“Panel status.”
[Ding]
[Modul Menjadi Kaya]
[Level 19 (7.600.325.988.860/1.400.000.000.000.000)]
[Saldo Host : Rp 34.335.978.673.971,-]
[Tingkat Konversi : 1 kali nafas \= 127 USD (1 USD \= Rp 14.000,-)]
[Misi : - Miliki lima perusahaan yang berbasis di luar negeri. Hitung mundur 20 hari 20 jam (2/5)]
[Misi Harian : - ]
[Target Mingguan : - ]
[Target Bulanan : - Capai saldo Rp 50.000.000.000.000,- (34.335.978.673.971/50.000.000.000.000)
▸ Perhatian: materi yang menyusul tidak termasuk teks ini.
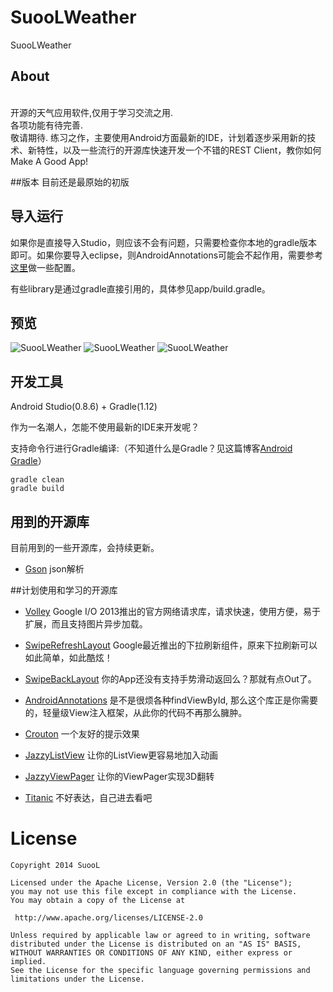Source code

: SuooLWeather
==============
SuooLWeather
## About

<br> 开源的天气应用软件,仅用于学习交流之用.
<br> 各项功能有待完善.
<br> 敬请期待.
练习之作，主要使用Android方面最新的IDE，计划着逐步采用新的技术、新特性，以及一些流行的开源库快速开发一个不错的REST Client，教你如何Make A Good App! 

##版本
目前还是最原始的初版
## 导入运行

如果你是直接导入Studio，则应该不会有问题，只需要检查你本地的gradle版本即可。如果你要导入eclipse，则AndroidAnnotations可能会不起作用，需要参考[这里](https://github.com/excilys/androidannotations/wiki)做一些配置。

有些library是通过gradle直接引用的，具体参见app/build.gradle。

## 预览

![SuooLWeather](https://github.com/SuooL/SuooLWeather/master/art/1.png)
![SuooLWeather](https://github.com/SuooL/SuooLWeather/master/art/2.png)
![SuooLWeather](https://github.com/SuooL/SuooLWeather/master/art/3.png)

## 开发工具

Android Studio(0.8.6) + Gradle(1.12)

作为一名潮人，怎能不使用最新的IDE来开发呢？

支持命令行进行Gradle编译:（不知道什么是Gradle？见这篇博客[Android Gradle](http://stormzhang.github.io/android/2014/02/28/android-gradle/)）

    gradle clean
    gradle build

## 用到的开源库
目前用到的一些开源库，会持续更新。
* [Gson](https://github.com/eatnumber1/google-gson) json解析

##计划使用和学习的开源库
* [Volley](https://android.googlesource.com/platform/frameworks/volley) Google I/O 2013推出的官方网络请求库，请求快速，使用方便，易于扩展，而且支持图片异步加载。

* [SwipeRefreshLayout](http://stormzhang.github.io/android/2014/03/29/android-swiperefreshlayout/) Google最近推出的下拉刷新组件，原来下拉刷新可以如此简单，如此酷炫！

* [SwipeBackLayout](https://github.com/Issacw0ng/SwipeBackLayout) 你的App还没有支持手势滑动返回么？那就有点Out了。

* [AndroidAnnotations](https://github.com/excilys/androidannotations/wiki) 是不是很烦各种findViewById, 那么这个库正是你需要的，轻量级View注入框架，从此你的代码不再那么臃肿。

* [Crouton](https://github.com/keyboardsurfer/Crouton) 一个友好的提示效果

* [JazzyListView](https://github.com/twotoasters/JazzyListView) 让你的ListView更容易地加入动画

* [JazzyViewPager](https://github.com/jfeinstein10/JazzyViewPager) 让你的ViewPager实现3D翻转

* [Titanic](https://github.com/RomainPiel/Titanic) 不好表达，自己进去看吧

License
============

    Copyright 2014 SuooL

	Licensed under the Apache License, Version 2.0 (the "License");
	you may not use this file except in compliance with the License.
	You may obtain a copy of the License at

     http://www.apache.org/licenses/LICENSE-2.0

	Unless required by applicable law or agreed to in writing, software
	distributed under the License is distributed on an "AS IS" BASIS,
	WITHOUT WARRANTIES OR CONDITIONS OF ANY KIND, either express or implied.
	See the License for the specific language governing permissions and
	limitations under the License.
Hadiah : 1 tiket lucky draw
Hukuman : Tidak mendapatkan konversi nafas selama 5 tahun]
[Tiket Lucy Draw : 0 Tiket 122 Pecahan]
[Penyimpanan : - Kartu kemampuan Karyawan (34)
Coding game moba (1)]
[Selamat berjuang menghabiskan uang Host]
“Sekarang ini saldoku sudah naik lagi ke tiga puluh triliyun rupiah. Aku sekarang bisa melakukan akuisisi perusahaan baru lagi.” Gumam Andi setelah melihat jumlah uangnya.
Selama seminggu ini menunggu akuisisinya yang dibantu oleh Tengda selesai, Andi mendapatkan uang sebanyak itu. Tidak hanya itu saja, level sistemnya juga naik level sembilan belas. Misi pembuatan game miliknya juga selesai kemarin.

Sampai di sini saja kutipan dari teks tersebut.